» REQUIREMENT: What is needed here is an exact repetition of the records below, beginning at the line that has "To load all" and stopping after the line that has "of all State".

» RECORDS PROVIDED:
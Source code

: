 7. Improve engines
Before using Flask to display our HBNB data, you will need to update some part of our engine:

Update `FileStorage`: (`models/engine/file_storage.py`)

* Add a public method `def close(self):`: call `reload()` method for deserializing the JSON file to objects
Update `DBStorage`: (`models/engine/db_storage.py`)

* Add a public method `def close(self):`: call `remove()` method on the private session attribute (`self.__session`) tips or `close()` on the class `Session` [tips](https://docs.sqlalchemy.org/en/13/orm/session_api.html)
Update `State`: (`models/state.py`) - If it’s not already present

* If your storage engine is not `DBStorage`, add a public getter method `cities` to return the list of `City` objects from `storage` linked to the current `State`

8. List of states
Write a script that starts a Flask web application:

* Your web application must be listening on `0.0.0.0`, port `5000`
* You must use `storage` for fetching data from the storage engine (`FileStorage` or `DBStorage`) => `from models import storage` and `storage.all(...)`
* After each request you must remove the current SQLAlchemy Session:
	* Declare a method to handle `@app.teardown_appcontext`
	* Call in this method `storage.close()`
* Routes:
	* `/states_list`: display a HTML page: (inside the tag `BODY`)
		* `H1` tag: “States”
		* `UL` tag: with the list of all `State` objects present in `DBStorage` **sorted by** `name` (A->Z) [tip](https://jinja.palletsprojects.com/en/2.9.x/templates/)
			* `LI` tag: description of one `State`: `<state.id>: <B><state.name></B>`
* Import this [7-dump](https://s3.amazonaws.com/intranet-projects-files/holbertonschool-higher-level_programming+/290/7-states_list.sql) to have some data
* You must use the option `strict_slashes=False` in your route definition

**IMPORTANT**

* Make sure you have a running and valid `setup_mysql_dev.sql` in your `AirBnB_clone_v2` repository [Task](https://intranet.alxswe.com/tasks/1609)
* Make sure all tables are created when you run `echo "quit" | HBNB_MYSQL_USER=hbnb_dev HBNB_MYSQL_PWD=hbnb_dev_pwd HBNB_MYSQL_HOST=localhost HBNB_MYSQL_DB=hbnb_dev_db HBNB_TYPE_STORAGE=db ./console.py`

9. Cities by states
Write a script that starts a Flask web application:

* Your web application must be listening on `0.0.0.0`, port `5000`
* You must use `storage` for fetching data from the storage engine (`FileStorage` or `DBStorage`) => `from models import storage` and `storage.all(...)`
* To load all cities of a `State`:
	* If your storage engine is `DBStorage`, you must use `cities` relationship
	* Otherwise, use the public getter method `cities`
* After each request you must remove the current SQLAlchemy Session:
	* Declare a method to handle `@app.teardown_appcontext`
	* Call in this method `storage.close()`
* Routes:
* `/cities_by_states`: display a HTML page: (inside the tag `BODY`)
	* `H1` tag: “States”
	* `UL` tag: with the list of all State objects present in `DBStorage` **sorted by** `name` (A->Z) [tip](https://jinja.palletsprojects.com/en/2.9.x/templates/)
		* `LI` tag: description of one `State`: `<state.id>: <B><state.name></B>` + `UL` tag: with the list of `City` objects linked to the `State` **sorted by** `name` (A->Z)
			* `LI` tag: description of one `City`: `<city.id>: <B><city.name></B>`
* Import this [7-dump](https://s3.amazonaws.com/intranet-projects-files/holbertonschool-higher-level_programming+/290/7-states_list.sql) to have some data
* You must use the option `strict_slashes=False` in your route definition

» ANSWER SPACE:
* To load all cities of a `State`:
	* If your storage engine is `DBStorage`, you must use `cities` relationship
	* Otherwise, use the public getter method `cities`
* After each request you must remove the current SQLAlchemy Session:
	* Declare a method to handle `@app.teardown_appcontext`
	* Call in this method `storage.close()`
* Routes:
* `/cities_by_states`: display a HTML page: (inside the tag `BODY`)
	* `H1` tag: “States”
	* `UL` tag: with the list of all State objects present in `DBStorage` **sorted by** `name` (A->Z) [tip](https://jinja.palletsprojects.com/en/2.9.x/templates/)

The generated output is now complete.